-- Records to process follows --
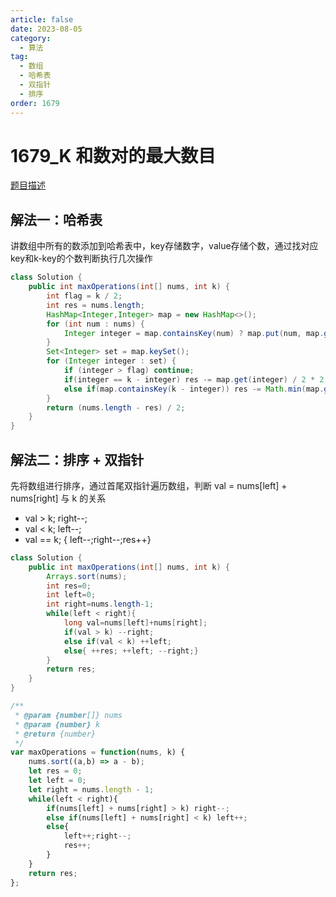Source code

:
 ```yaml
---
article: false
date: 2023-08-05
category: 
  - 算法
tag: 
  - 数组
  - 哈希表
  - 双指针
  - 排序
order: 1679
---
```




# 1679_K 和数对的最大数目

<Badge text="中等" type="warning" vertical="middle" />

[题目描述](https://leetcode.cn/problems/max-number-of-k-sum-pairs/?envType=study-plan-v2&envId=leetcode-75)

## 解法一：哈希表

讲数组中所有的数添加到哈希表中，key存储数字，value存储个数，通过找对应key和k-key的个数判断执行几次操作

```java
class Solution {
    public int maxOperations(int[] nums, int k) {
        int flag = k / 2;
        int res = nums.length;
        HashMap<Integer,Integer> map = new HashMap<>();
        for (int num : nums) {
            Integer integer = map.containsKey(num) ? map.put(num, map.get(num) + 1) : map.put(num, 1);
        }
        Set<Integer> set = map.keySet();
        for (Integer integer : set) {
            if (integer > flag) continue;
            if(integer == k - integer) res -= map.get(integer) / 2 * 2;
            else if(map.containsKey(k - integer)) res -= Math.min(map.get(integer),map.get(k - integer)) * 2;
        }
        return (nums.length - res) / 2;
    }
}
```

## 解法二：排序 + 双指针
先将数组进行排序，通过首尾双指针遍历数组，判断 val = nums[left] + nums[right] 与 k 的关系
- val > k; right--;
- val < k; left--;
- val == k; { left--;right--;res++}

```java
class Solution {
    public int maxOperations(int[] nums, int k) {
        Arrays.sort(nums);
        int res=0;
        int left=0;
        int right=nums.length-1;
        while(left < right){
            long val=nums[left]+nums[right];
            if(val > k) --right;
            else if(val < k) ++left;
            else{ ++res; ++left; --right;}
        }
        return res;
    }
}
```

```js
/**
 * @param {number[]} nums
 * @param {number} k
 * @return {number}
 */
var maxOperations = function(nums, k) {
    nums.sort((a,b) => a - b);
    let res = 0;
    let left = 0;
    let right = nums.length - 1;
    while(left < right){
        if(nums[left] + nums[right] > k) right--;
        else if(nums[left] + nums[right] < k) left++;
        else{
            left++;right--;
            res++;
        }
    }
    return res;
};
```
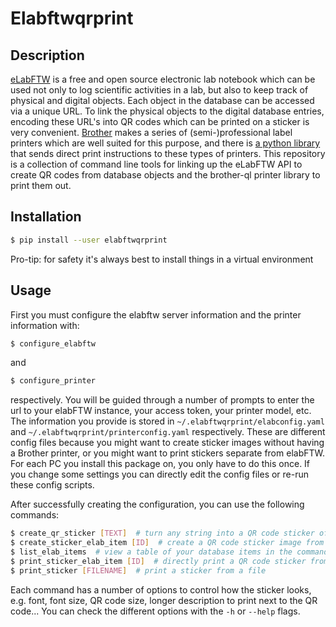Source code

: # Elabftwqrprint

## Description

[eLabFTW](https://www.elabftw.net/) is a free and open source electronic lab notebook which can be used not only to log scientific activities in a lab, but also to keep track of physical and digital objects. Each object in the database can be accessed via a unique URL. To link the physical objects to the digital database entries, encoding these URL's into QR codes which can be printed on a sticker is very convenient. [Brother](www.brother.com) makes a series of (semi-)professional label printers which are well suited for this purpose, and there is [a python library](https://github.com/pklaus/brother_ql) that sends direct print instructions to these types of printers.  This repository is a collection of command line tools for linking up the eLabFTW API to create QR codes from database objects and the brother-ql printer library to print them out.

## Installation

```bash
$ pip install --user elabftwqrprint
```

Pro-tip: for safety it's always best to install things in a virtual environment

## Usage

First you must configure the elabftw server information and the printer information with:

```bash
$ configure_elabftw
```

and

```bash
$ configure_printer
```
respectively. You will be guided through a number of prompts to enter the url to your elabFTW instance, your access token, your printer model, etc. The information you provide is stored in `~/.elabftwqrprint/elabconfig.yaml` and `~/.elabftwqrprint/printerconfig.yaml` respectively. These are different config files because you might want to create sticker images without having a Brother printer, or you might want to print stickers separate from elabFTW. For each PC you install this package on, you only have to do this once. If you change some settings you can directly edit the config files or re-run these config scripts.

After successfully creating the configuration, you can use the following commands:

```bash
$ create_qr_sticker [TEXT]  # turn any string into a QR code sticker of a dimension suitable for the Brother printers
$ create_sticker_elab_item [ID]  # create a QR code sticker image from a database item in your elabFTW instance and save to a file
$ list_elab_items  # view a table of your database items in the command line
$ print_sticker_elab_item [ID]  # directly print a QR code sticker from a database item in your elabFTW instance
$ print_sticker [FILENAME]  # print a sticker from a file
```

Each command has a number of options to control how the sticker looks, e.g. font, font size, QR code size, longer description to print next to the QR code... You can check the different options with the `-h` or `--help` flags.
-- Records to process concluded --
Output each record above exactly as it stands, excluding all pictures.

[Response box]
Source code

:
 ```yaml
---
article: false
date: 2023-08-05
category: 
  - 算法
tag: 
  - 数组
  - 哈希表
  - 双指针
  - 排序
order: 1679
---
```




# 1679_K 和数对的最大数目

<Badge text="中等" type="warning" vertical="middle" />

[题目描述](https://leetcode.cn/problems/max-number-of-k-sum-pairs/?envType=study-plan-v2&envId=leetcode-75)

## 解法一：哈希表

讲数组中所有的数添加到哈希表中，key存储数字，value存储个数，通过找对应key和k-key的个数判断执行几次操作

```java
class Solution {
    public int maxOperations(int[] nums, int k) {
        int flag = k / 2;
        int res = nums.length;
        HashMap<Integer,Integer> map = new HashMap<>();
        for (int num : nums) {
            Integer integer = map.containsKey(num) ? map.put(num, map.get(num) + 1) : map.put(num, 1);
        }
        Set<Integer> set = map.keySet();
        for (Integer integer : set) {
            if (integer > flag) continue;
            if(integer == k - integer) res -= map.get(integer) / 2 * 2;
            else if(map.containsKey(k - integer)) res -= Math.min(map.get(integer),map.get(k - integer)) * 2;
        }
        return (nums.length - res) / 2;
    }
}
```

## 解法二：排序 + 双指针
先将数组进行排序，通过首尾双指针遍历数组，判断 val = nums[left] + nums[right] 与 k 的关系
- val > k; right--;
- val < k; left--;
- val == k; { left--;right--;res++}

```java
class Solution {
    public int maxOperations(int[] nums, int k) {
        Arrays.sort(nums);
        int res=0;
        int left=0;
        int right=nums.length-1;
        while(left < right){
            long val=nums[left]+nums[right];
            if(val > k) --right;
            else if(val < k) ++left;
            else{ ++res; ++left; --right;}
        }
        return res;
    }
}
```

```js
/**
 * @param {number[]} nums
 * @param {number} k
 * @return {number}
 */
var maxOperations = function(nums, k) {
    nums.sort((a,b) => a - b);
    let res = 0;
    let left = 0;
    let right = nums.length - 1;
    while(left < right){
        if(nums[left] + nums[right] > k) right--;
        else if(nums[left] + nums[right] < k) left++;
        else{
            left++;right--;
            res++;
        }
    }
    return res;
};
```
Source code

: # Elabftwqrprint

## Description

[eLabFTW](https://www.elabftw.net/) is a free and open source electronic lab notebook which can be used not only to log scientific activities in a lab, but also to keep track of physical and digital objects. Each object in the database can be accessed via a unique URL. To link the physical objects to the digital database entries, encoding these URL's into QR codes which can be printed on a sticker is very convenient. [Brother](www.brother.com) makes a series of (semi-)professional label printers which are well suited for this purpose, and there is [a python library](https://github.com/pklaus/brother_ql) that sends direct print instructions to these types of printers.  This repository is a collection of command line tools for linking up the eLabFTW API to create QR codes from database objects and the brother-ql printer library to print them out.

## Installation

```bash
$ pip install --user elabftwqrprint
```

Pro-tip: for safety it's always best to install things in a virtual environment

## Usage

First you must configure the elabftw server information and the printer information with:

```bash
$ configure_elabftw
```

and

```bash
$ configure_printer
```
respectively. You will be guided through a number of prompts to enter the url to your elabFTW instance, your access token, your printer model, etc. The information you provide is stored in `~/.elabftwqrprint/elabconfig.yaml` and `~/.elabftwqrprint/printerconfig.yaml` respectively. These are different config files because you might want to create sticker images without having a Brother printer, or you might want to print stickers separate from elabFTW. For each PC you install this package on, you only have to do this once. If you change some settings you can directly edit the config files or re-run these config scripts.

After successfully creating the configuration, you can use the following commands:

```bash
$ create_qr_sticker [TEXT]  # turn any string into a QR code sticker of a dimension suitable for the Brother printers
$ create_sticker_elab_item [ID]  # create a QR code sticker image from a database item in your elabFTW instance and save to a file
$ list_elab_items  # view a table of your database items in the command line
$ print_sticker_elab_item [ID]  # directly print a QR code sticker from a database item in your elabFTW instance
$ print_sticker [FILENAME]  # print a sticker from a file
```

Each command has a number of options to control how the sticker looks, e.g. font, font size, QR code size, longer description to print next to the QR code... You can check the different options with the `-h` or `--help` flags.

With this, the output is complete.